• Traitements

  • Traitements systémiques : découverte et développement

Phase I Study of Bosutinib, a Src/Abl Tyrosine Kinase Inhibitor, Administered to Patients with Advanced Solid Tumors

Mené sur une trentaine de patients atteints d'un tumeur solide de stade avancé, cet essai de phase I évalue le bosutinib, un inhibiteur de la kinase Src/Abl, et détermine la dose recommandée pour un essai de phase II

Purpose: Bosutinib, a potent ATP-competitive, quinolinecarbonitrile Src/Abl kinase inhibitor, was tested in this first-in-human phase I trial in patients with advanced solid tumor malignancies. Patients and methods: This trial was conducted in 2 parts. In part 1 (dose escalation), increasing oral bosutinib doses were administered using a 3+3 design. In part 2 (dose expansion), approximately 30 patients each with refractory colorectal, pancreas, or non-small cell lung cancer were treated at the recommended phase II dose (RP2D). Primary efficacy endpoints for part 2 were median progression-free survival (colorectal and non-small cell lung) and median overall survival (pancreas). Results: In part 1, dose-limiting toxicities of grade 3 diarrhea (2 patients) and grade 3 rash (1) occurred with bosutinib 600 mg/day and the maximum tolerated dose identified was 500 mg/day. However, the majority of patients treated with 500 mg/day had grade 2 or greater gastrointestinal toxicity, and 400 mg/day was identified as the RP2D. The most common bosutinib-related adverse events were nausea (60% patients), diarrhea (47%), vomiting (40%), fatigue (38%), and anorexia (36%).
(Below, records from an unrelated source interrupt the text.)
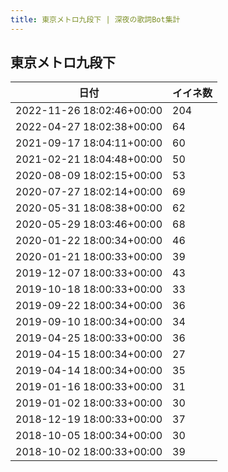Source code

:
```yaml
---
title: 東京メトロ九段下 | 深夜の歌詞Bot集計
---
```

## 東京メトロ九段下

|日付|イイネ数|
|-|-|
|2022-11-26 18:02:46+00:00|204|
|2022-04-27 18:02:38+00:00|64|
|2021-09-17 18:04:11+00:00|60|
|2021-02-21 18:04:48+00:00|50|
|2020-08-09 18:02:15+00:00|53|
|2020-07-27 18:02:14+00:00|69|
|2020-05-31 18:08:38+00:00|62|
|2020-05-29 18:03:46+00:00|68|
|2020-01-22 18:00:34+00:00|46|
|2020-01-21 18:00:33+00:00|39|
|2019-12-07 18:00:33+00:00|43|
|2019-10-18 18:00:33+00:00|33|
|2019-09-22 18:00:34+00:00|36|
|2019-09-10 18:00:34+00:00|34|
|2019-04-25 18:00:33+00:00|36|
|2019-04-15 18:00:34+00:00|27|
|2019-04-14 18:00:34+00:00|35|
|2019-01-16 18:00:33+00:00|31|
|2019-01-02 18:00:33+00:00|30|
|2018-12-19 18:00:33+00:00|37|
|2018-10-05 18:00:34+00:00|30|
|2018-10-02 18:00:33+00:00|39|
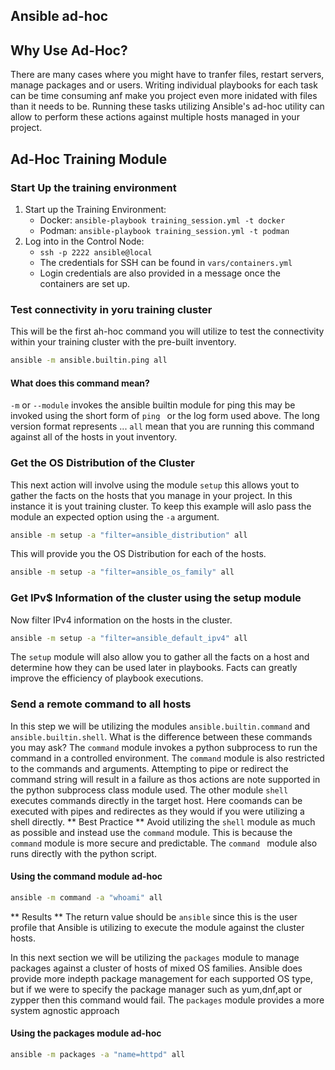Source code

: Ansible ad-hoc
----------
## Why Use Ad-Hoc?
There are many cases where you might have to tranfer files, restart servers, manage packages and or users. Writing individual playbooks for each task can be time consuming anf make you project even more inidated with files than it needs to be. Running these tasks utilizing Ansible's ad-hoc utility can allow to perform these actions against multiple hosts managed in your project.

## Ad-Hoc Training Module
### Start Up the training environment
1. Start up the Training Environment:  
   - Docker: ```ansible-playbook training_session.yml -t docker```
   - Podman: ```ansible-playbook training_session.yml -t podman```
2. Log into in the Control Node:
   - ```ssh -p 2222 ansible@local```
   - The credentials for SSH can be found in ```vars/containers.yml```
   - Login credentials are also provided in a message once the containers are set up.

### Test connectivity in yoru training cluster
This will be the first ah-hoc command you will utilize to test the connectivity within your training cluster with the pre-built inventory.
```sh
ansible -m ansible.builtin.ping all
```
#### What does this command mean?
```-m``` or ```--module``` invokes the ansible builtin module for ping this may be invoked using the short form of ```ping ``` or the log form used above. The long version format represents <namespace>.<collection>.<module>.
``all``  mean that you are running this command against all of the hosts in yout inventory.

### Get the OS Distribution of the Cluster
This next action will involve using the module ```setup``` this allows yout to gather the facts on the hosts that you manage in your project. In this instance it is yout training cluster. To keep this example will aslo pass the module an expected option using the ```-a``` argument.
```sh
ansible -m setup -a "filter=ansible_distribution" all
```
This will provide you the OS Distribution for each of the hosts.
```sh
ansible -m setup -a "filter=ansible_os_family" all
```
### Get IPv$ Information of the cluster using the setup module
Now filter IPv4 information on the hosts in the cluster.
```sh
ansible -m setup -a "filter=ansible_default_ipv4" all
```
The ```setup``` module will also allow you to gather all the facts on a host and determine how they can be used later in playbooks. Facts can greatly improve the efficiency of playbook executions.

### Send a remote command to all hosts 
In this step we will be utilizing the modules ```ansible.builtin.command``` and ```ansible.builtin.shell```. What is the difference between these commands you may ask? The ```command``` module invokes a python subprocess to run the command in a controlled environment. The ```command``` module is also restricted to the commands and arguments. Attempting to pipe or redirect the command string will result in a failure as thos actions are note supported in the python subprocess class module used. The other module ```shell``` executes commands directly in the target host. Here coomands can be executed with pipes and redirectes as they would if you were utilizing a shell directly.
** Best Practice **
Avoid utilizing the ```shell``` module as much as possible and instead use the ```command``` module. This is because the ```command``` module is more secure and predictable. The ```command ``` module also runs directly with the python script.

#### Using the command module ad-hoc
```sh
ansible -m command -a "whoami" all
```
** Results **
The return value should be ```ansible``` since this is the user profile that Ansible is utilizing to execute the module against the cluster hosts.

In this next section we will be utilizing the ```packages``` module to manage packages against a cluster of hosts of mixed OS families. Ansible does provide more indepth package management for each supported OS type, but if we were to specify the package manager such as yum,dnf,apt or zypper then this command would fail. The ```packages``` module provides a more system agnostic approach

#### Using the packages module ad-hoc
```sh
ansible -m packages -a "name=httpd" all
```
Bosutinib had a mean half-life of 19-20 hours at the RP2D. A partial response (breast) and unconfirmed complete response (pancreas) were observed; 8 of 112 evaluable patients had stable disease for 22 to 101 weeks. However, the primary efficacy endpoints for part 2 were not met. Conclusions: Bosutinib was generally well tolerated in patients with solid tumors, with the main toxicity being gastrointestinal. The RP2D was 400 mg/day orally. Further study of bosutinib is planned in combination regimens.